Generating Fast Validating XML Processors

(Extended Abstract)

Kristoffer Rose
LIP, ENS-Lyon
krisrose@debian.org

Abstract

We present FleXML, a program that generates fast validating XML processors from `self-contained' XML DTDs. It uses the flex (lexical analyser generator) program to translate the DTD into a finite automaton enriched with a stack with the `element context'. This means that the XML processor will act directly on each character received. The program is freely redistributable and modifyable (under GNU `copyleft').

Keywords

Validating XML, DTD, lexical analysis, finite automata.

Overview

The `X' of XML stands for Extensible [XML]. This signifies that each and every XML document specifies in its header the details of the format that it will use and may change its format a bit relative to the used base format.

This has influenced the tools available to write validating XML processors: they use a call-back model where the XML processor passes strings with the tags and attributes names and values to the application. These call-backs must be generic because one cannot know whether a document will start by extending its own notation with more tags and attributes. For well-formed but non-validated XML documents this makes a lot of sense, of course, but we would in general like to exploit the information in the DTD for optimizations.
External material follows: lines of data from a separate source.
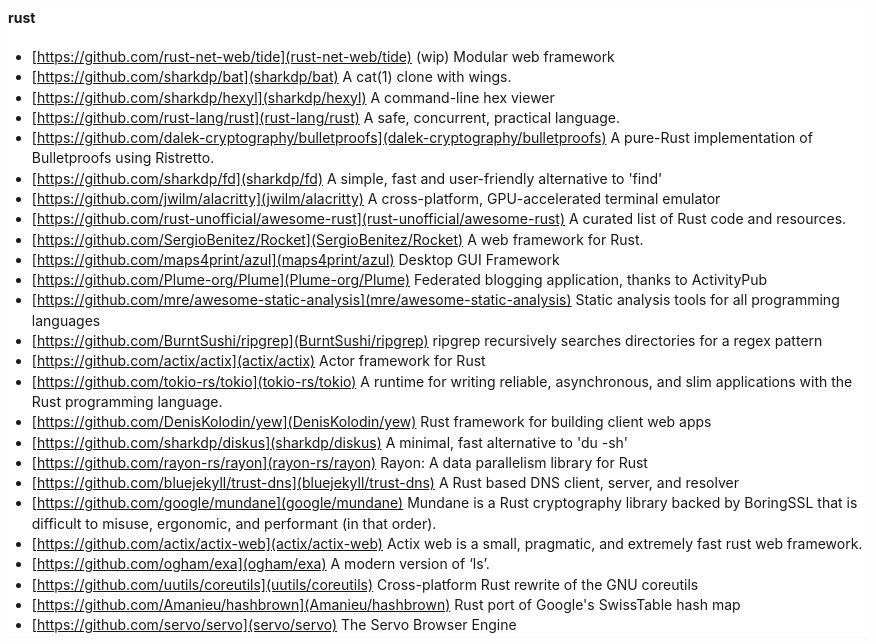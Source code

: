 #### rust
* [https://github.com/rust-net-web/tide](rust-net-web/tide) (wip) Modular web framework
* [https://github.com/sharkdp/bat](sharkdp/bat) A cat(1) clone with wings.
* [https://github.com/sharkdp/hexyl](sharkdp/hexyl) A command-line hex viewer
* [https://github.com/rust-lang/rust](rust-lang/rust) A safe, concurrent, practical language.
* [https://github.com/dalek-cryptography/bulletproofs](dalek-cryptography/bulletproofs) A pure-Rust implementation of Bulletproofs using Ristretto.
* [https://github.com/sharkdp/fd](sharkdp/fd) A simple, fast and user-friendly alternative to 'find'
* [https://github.com/jwilm/alacritty](jwilm/alacritty) A cross-platform, GPU-accelerated terminal emulator
* [https://github.com/rust-unofficial/awesome-rust](rust-unofficial/awesome-rust) A curated list of Rust code and resources.
* [https://github.com/SergioBenitez/Rocket](SergioBenitez/Rocket) A web framework for Rust.
* [https://github.com/maps4print/azul](maps4print/azul) Desktop GUI Framework
* [https://github.com/Plume-org/Plume](Plume-org/Plume) Federated blogging application, thanks to ActivityPub
* [https://github.com/mre/awesome-static-analysis](mre/awesome-static-analysis) Static analysis tools for all programming languages
* [https://github.com/BurntSushi/ripgrep](BurntSushi/ripgrep) ripgrep recursively searches directories for a regex pattern
* [https://github.com/actix/actix](actix/actix) Actor framework for Rust
* [https://github.com/tokio-rs/tokio](tokio-rs/tokio) A runtime for writing reliable, asynchronous, and slim applications with the Rust programming language.
* [https://github.com/DenisKolodin/yew](DenisKolodin/yew) Rust framework for building client web apps
* [https://github.com/sharkdp/diskus](sharkdp/diskus) A minimal, fast alternative to 'du -sh'
* [https://github.com/rayon-rs/rayon](rayon-rs/rayon) Rayon: A data parallelism library for Rust
* [https://github.com/bluejekyll/trust-dns](bluejekyll/trust-dns) A Rust based DNS client, server, and resolver
* [https://github.com/google/mundane](google/mundane) Mundane is a Rust cryptography library backed by BoringSSL that is difficult to misuse, ergonomic, and performant (in that order).
* [https://github.com/actix/actix-web](actix/actix-web) Actix web is a small, pragmatic, and extremely fast rust web framework.
* [https://github.com/ogham/exa](ogham/exa) A modern version of ‘ls’.
* [https://github.com/uutils/coreutils](uutils/coreutils) Cross-platform Rust rewrite of the GNU coreutils
* [https://github.com/Amanieu/hashbrown](Amanieu/hashbrown) Rust port of Google's SwissTable hash map
* [https://github.com/servo/servo](servo/servo) The Servo Browser Engine

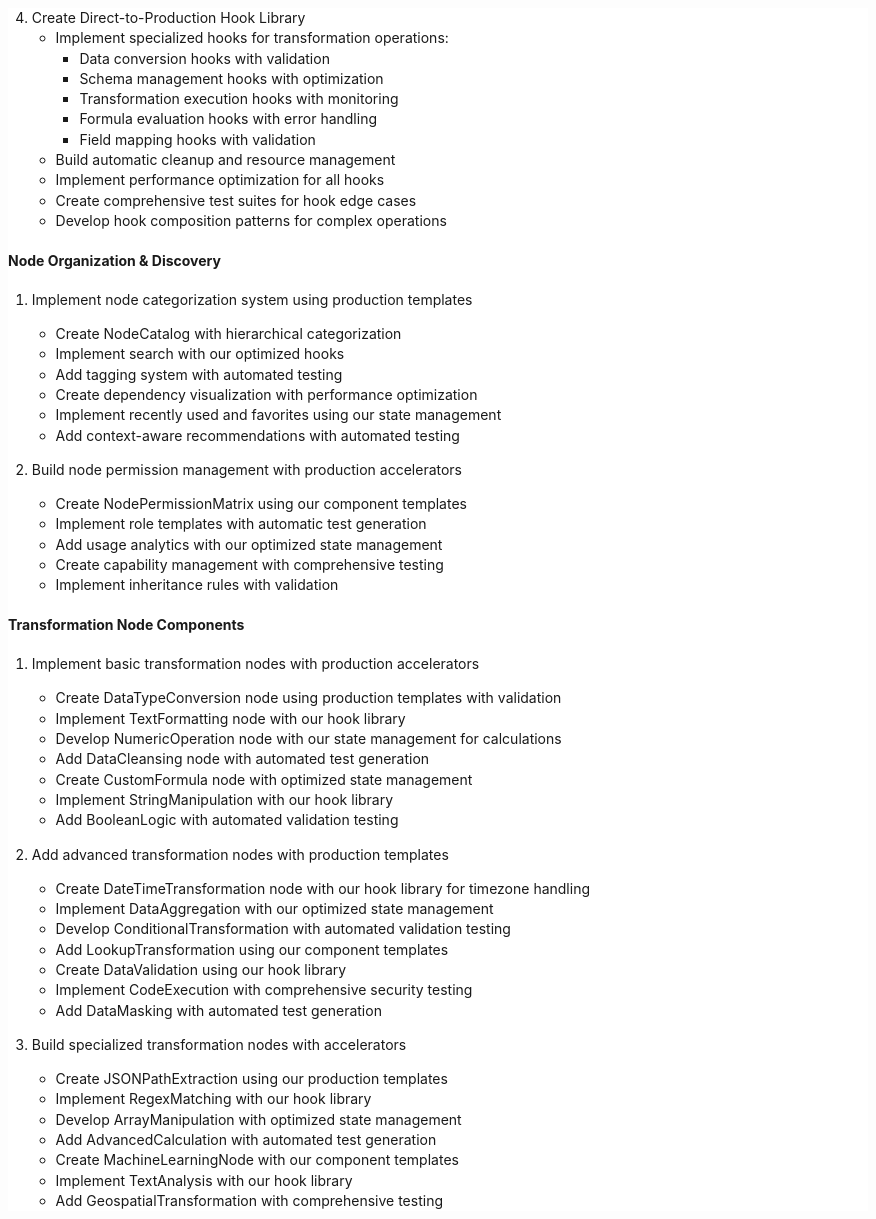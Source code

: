 4. Create Direct-to-Production Hook Library
   - Implement specialized hooks for transformation operations:
     - Data conversion hooks with validation
     - Schema management hooks with optimization
     - Transformation execution hooks with monitoring
     - Formula evaluation hooks with error handling
     - Field mapping hooks with validation
   - Build automatic cleanup and resource management
   - Implement performance optimization for all hooks
   - Create comprehensive test suites for hook edge cases
   - Develop hook composition patterns for complex operations

#### Node Organization & Discovery
1. Implement node categorization system using production templates
   - Create NodeCatalog with hierarchical categorization
   - Implement search with our optimized hooks
   - Add tagging system with automated testing
   - Create dependency visualization with performance optimization
   - Implement recently used and favorites using our state management
   - Add context-aware recommendations with automated testing

2. Build node permission management with production accelerators
   - Create NodePermissionMatrix using our component templates
   - Implement role templates with automatic test generation
   - Add usage analytics with our optimized state management
   - Create capability management with comprehensive testing
   - Implement inheritance rules with validation

#### Transformation Node Components
1. Implement basic transformation nodes with production accelerators
   - Create DataTypeConversion node using production templates with validation
   - Implement TextFormatting node with our hook library
   - Develop NumericOperation node with our state management for calculations
   - Add DataCleansing node with automated test generation
   - Create CustomFormula node with optimized state management
   - Implement StringManipulation with our hook library
   - Add BooleanLogic with automated validation testing

2. Add advanced transformation nodes with production templates
   - Create DateTimeTransformation node with our hook library for timezone handling
   - Implement DataAggregation with our optimized state management
   - Develop ConditionalTransformation with automated validation testing
   - Add LookupTransformation using our component templates
   - Create DataValidation using our hook library
   - Implement CodeExecution with comprehensive security testing
   - Add DataMasking with automated test generation

3. Build specialized transformation nodes with accelerators
   - Create JSONPathExtraction using our production templates
   - Implement RegexMatching with our hook library
   - Develop ArrayManipulation with optimized state management
   - Add AdvancedCalculation with automated test generation
   - Create MachineLearningNode with our component templates
   - Implement TextAnalysis with our hook library
   - Add GeospatialTransformation with comprehensive testing
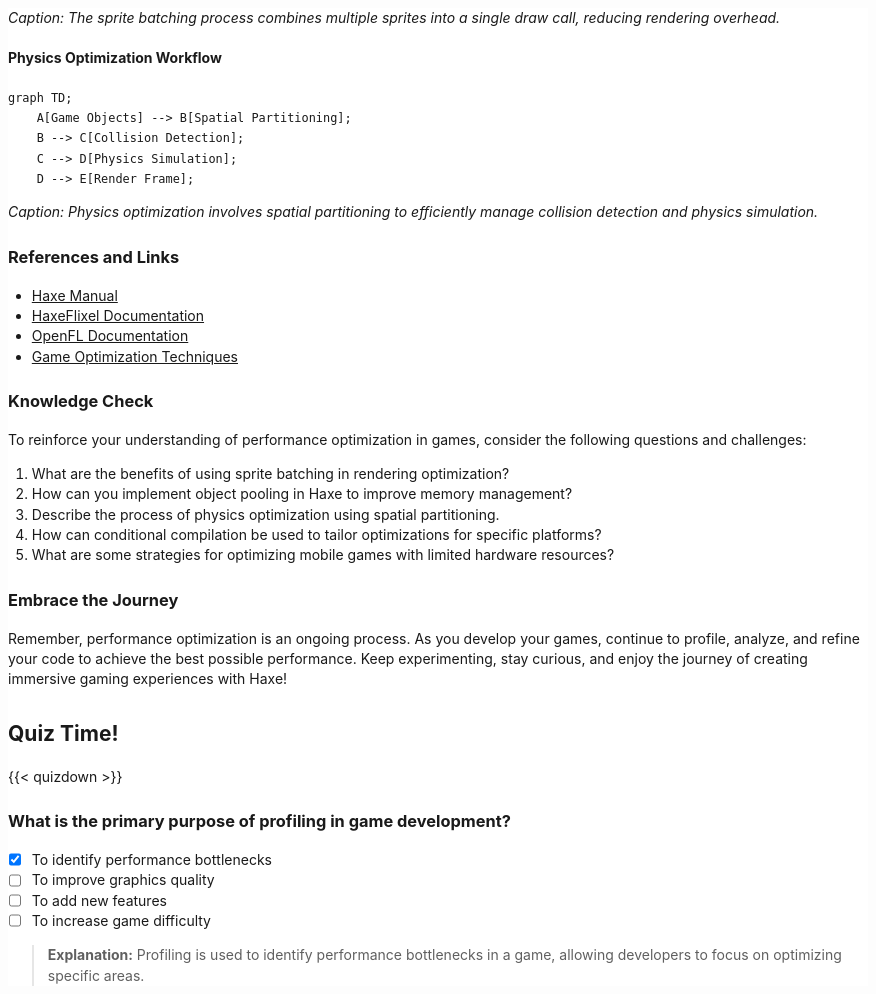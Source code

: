 *Caption: The sprite batching process combines multiple sprites into a single draw call, reducing rendering overhead.*

#### Physics Optimization Workflow

```mermaid
graph TD;
    A[Game Objects] --> B[Spatial Partitioning];
    B --> C[Collision Detection];
    C --> D[Physics Simulation];
    D --> E[Render Frame];
```

*Caption: Physics optimization involves spatial partitioning to efficiently manage collision detection and physics simulation.*

### References and Links

- [Haxe Manual](https://haxe.org/manual/)
- [HaxeFlixel Documentation](https://haxeflixel.com/documentation/)
- [OpenFL Documentation](https://www.openfl.org/learn/docs/)
- [Game Optimization Techniques](https://developer.mozilla.org/en-US/docs/Games/Techniques)

### Knowledge Check

To reinforce your understanding of performance optimization in games, consider the following questions and challenges:

1. What are the benefits of using sprite batching in rendering optimization?
2. How can you implement object pooling in Haxe to improve memory management?
3. Describe the process of physics optimization using spatial partitioning.
4. How can conditional compilation be used to tailor optimizations for specific platforms?
5. What are some strategies for optimizing mobile games with limited hardware resources?

### Embrace the Journey

Remember, performance optimization is an ongoing process. As you develop your games, continue to profile, analyze, and refine your code to achieve the best possible performance. Keep experimenting, stay curious, and enjoy the journey of creating immersive gaming experiences with Haxe!

## Quiz Time!

{{< quizdown >}}

### What is the primary purpose of profiling in game development?

- [x] To identify performance bottlenecks
- [ ] To improve graphics quality
- [ ] To add new features
- [ ] To increase game difficulty

> **Explanation:** Profiling is used to identify performance bottlenecks in a game, allowing developers to focus on optimizing specific areas.
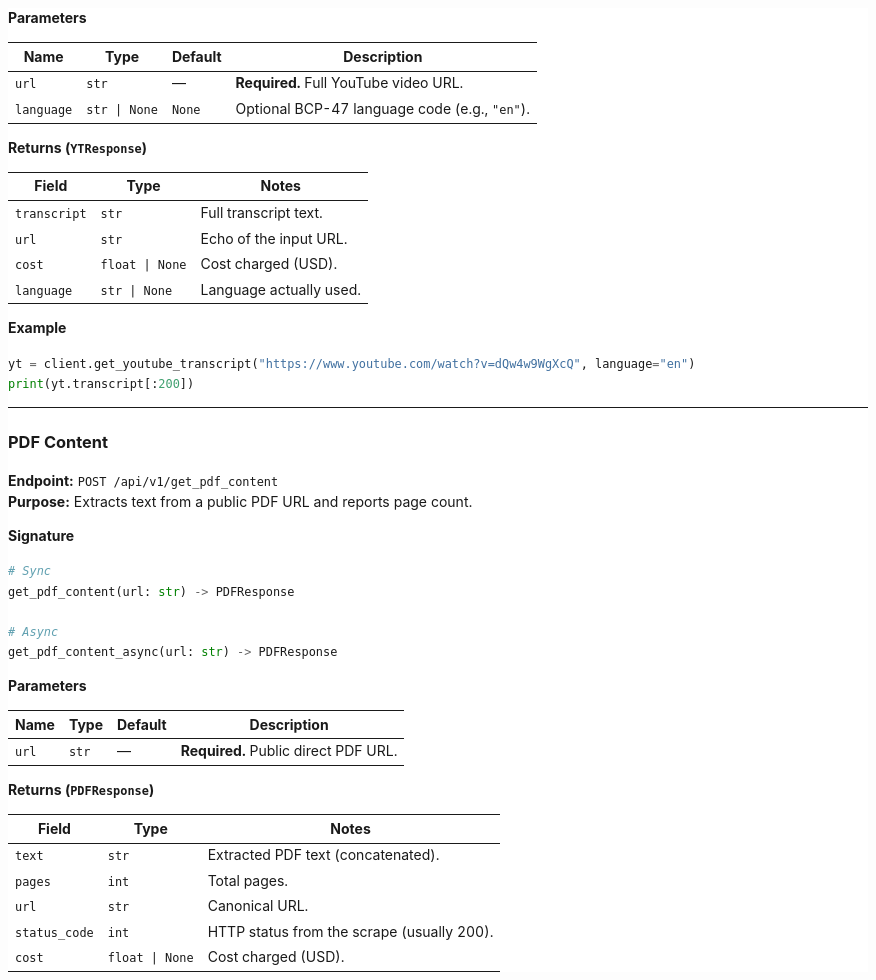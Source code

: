 **Parameters**

| Name | Type | Default | Description |
|------|------|---------|-------------|
| `url` | `str` | — | **Required.** Full YouTube video URL. |
| `language` | `str \| None` | `None` | Optional BCP-47 language code (e.g., `"en"`). |

**Returns (`YTResponse`)**

| Field | Type | Notes |
|-------|------|-------|
| `transcript` | `str` | Full transcript text. |
| `url` | `str` | Echo of the input URL. |
| `cost` | `float \| None` | Cost charged (USD). |
| `language` | `str \| None` | Language actually used. |

**Example**

```python
yt = client.get_youtube_transcript("https://www.youtube.com/watch?v=dQw4w9WgXcQ", language="en")
print(yt.transcript[:200])
```

---

### PDF Content

**Endpoint:** `POST /api/v1/get_pdf_content`  
**Purpose:** Extracts text from a public PDF URL and reports page count.

**Signature**

```python
# Sync
get_pdf_content(url: str) -> PDFResponse

# Async
get_pdf_content_async(url: str) -> PDFResponse
```

**Parameters**

| Name | Type | Default | Description |
|------|------|---------|-------------|
| `url` | `str` | — | **Required.** Public direct PDF URL. |

**Returns (`PDFResponse`)**

| Field | Type | Notes |
|-------|------|-------|
| `text` | `str` | Extracted PDF text (concatenated). |
| `pages` | `int` | Total pages. |
| `url` | `str` | Canonical URL. |
| `status_code` | `int` | HTTP status from the scrape (usually 200). |
| `cost` | `float \| None` | Cost charged (USD). |

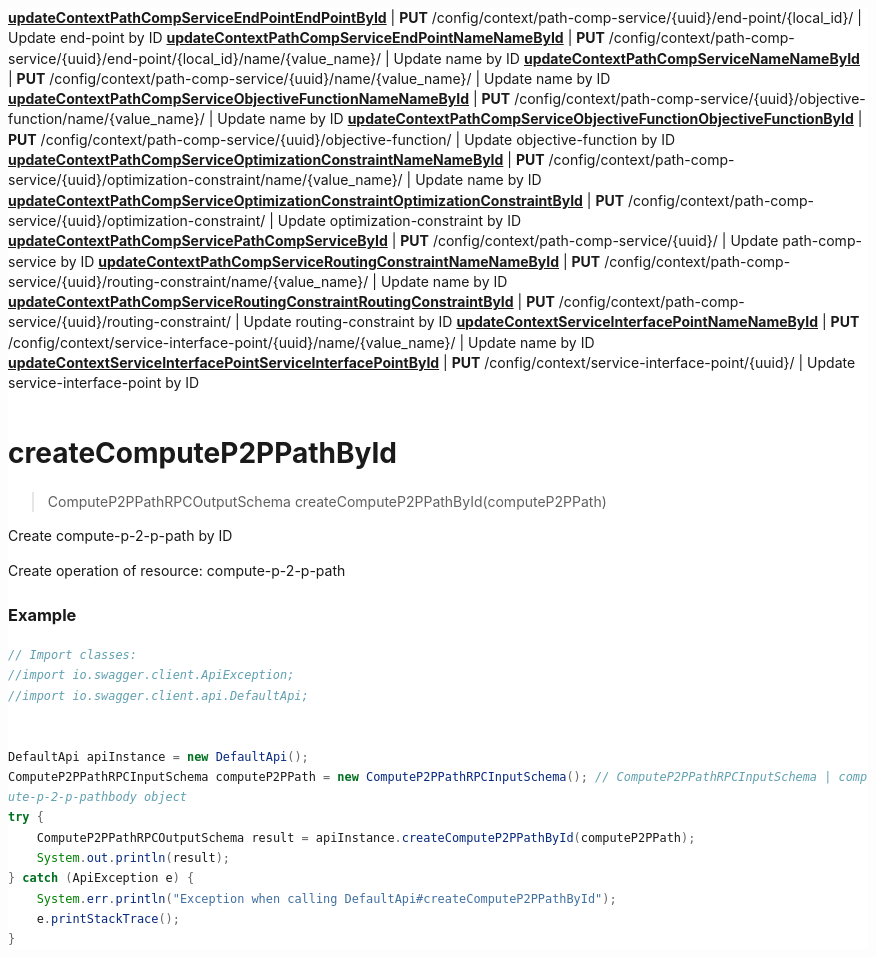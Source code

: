 [**updateContextPathCompServiceEndPointEndPointById**](DefaultApi.md#updateContextPathCompServiceEndPointEndPointById) | **PUT** /config/context/path-comp-service/{uuid}/end-point/{local_id}/ | Update end-point by ID
[**updateContextPathCompServiceEndPointNameNameById**](DefaultApi.md#updateContextPathCompServiceEndPointNameNameById) | **PUT** /config/context/path-comp-service/{uuid}/end-point/{local_id}/name/{value_name}/ | Update name by ID
[**updateContextPathCompServiceNameNameById**](DefaultApi.md#updateContextPathCompServiceNameNameById) | **PUT** /config/context/path-comp-service/{uuid}/name/{value_name}/ | Update name by ID
[**updateContextPathCompServiceObjectiveFunctionNameNameById**](DefaultApi.md#updateContextPathCompServiceObjectiveFunctionNameNameById) | **PUT** /config/context/path-comp-service/{uuid}/objective-function/name/{value_name}/ | Update name by ID
[**updateContextPathCompServiceObjectiveFunctionObjectiveFunctionById**](DefaultApi.md#updateContextPathCompServiceObjectiveFunctionObjectiveFunctionById) | **PUT** /config/context/path-comp-service/{uuid}/objective-function/ | Update objective-function by ID
[**updateContextPathCompServiceOptimizationConstraintNameNameById**](DefaultApi.md#updateContextPathCompServiceOptimizationConstraintNameNameById) | **PUT** /config/context/path-comp-service/{uuid}/optimization-constraint/name/{value_name}/ | Update name by ID
[**updateContextPathCompServiceOptimizationConstraintOptimizationConstraintById**](DefaultApi.md#updateContextPathCompServiceOptimizationConstraintOptimizationConstraintById) | **PUT** /config/context/path-comp-service/{uuid}/optimization-constraint/ | Update optimization-constraint by ID
[**updateContextPathCompServicePathCompServiceById**](DefaultApi.md#updateContextPathCompServicePathCompServiceById) | **PUT** /config/context/path-comp-service/{uuid}/ | Update path-comp-service by ID
[**updateContextPathCompServiceRoutingConstraintNameNameById**](DefaultApi.md#updateContextPathCompServiceRoutingConstraintNameNameById) | **PUT** /config/context/path-comp-service/{uuid}/routing-constraint/name/{value_name}/ | Update name by ID
[**updateContextPathCompServiceRoutingConstraintRoutingConstraintById**](DefaultApi.md#updateContextPathCompServiceRoutingConstraintRoutingConstraintById) | **PUT** /config/context/path-comp-service/{uuid}/routing-constraint/ | Update routing-constraint by ID
[**updateContextServiceInterfacePointNameNameById**](DefaultApi.md#updateContextServiceInterfacePointNameNameById) | **PUT** /config/context/service-interface-point/{uuid}/name/{value_name}/ | Update name by ID
[**updateContextServiceInterfacePointServiceInterfacePointById**](DefaultApi.md#updateContextServiceInterfacePointServiceInterfacePointById) | **PUT** /config/context/service-interface-point/{uuid}/ | Update service-interface-point by ID


<a name="createComputeP2PPathById"></a>
# **createComputeP2PPathById**
> ComputeP2PPathRPCOutputSchema createComputeP2PPathById(computeP2PPath)

Create compute-p-2-p-path by ID

Create operation of resource: compute-p-2-p-path

### Example
```java
// Import classes:
//import io.swagger.client.ApiException;
//import io.swagger.client.api.DefaultApi;


DefaultApi apiInstance = new DefaultApi();
ComputeP2PPathRPCInputSchema computeP2PPath = new ComputeP2PPathRPCInputSchema(); // ComputeP2PPathRPCInputSchema | compute-p-2-p-pathbody object
try {
    ComputeP2PPathRPCOutputSchema result = apiInstance.createComputeP2PPathById(computeP2PPath);
    System.out.println(result);
} catch (ApiException e) {
    System.err.println("Exception when calling DefaultApi#createComputeP2PPathById");
    e.printStackTrace();
}
```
In particular, for many applications a fixed format suffices in the sense that a single DTD is used without individual extensions for a large number of documents. In that case we can do much better because the possible tags and attributes are static.

We have implemented an XML processor generator using the Flex scanner generator that produces deterministic finite automata [ASU]. Which means that there is almost no overhead for XML processing: the generated XML processors read the XML document character by character and can immediately dispatch the actions associated with each element (or reject the document as invalid).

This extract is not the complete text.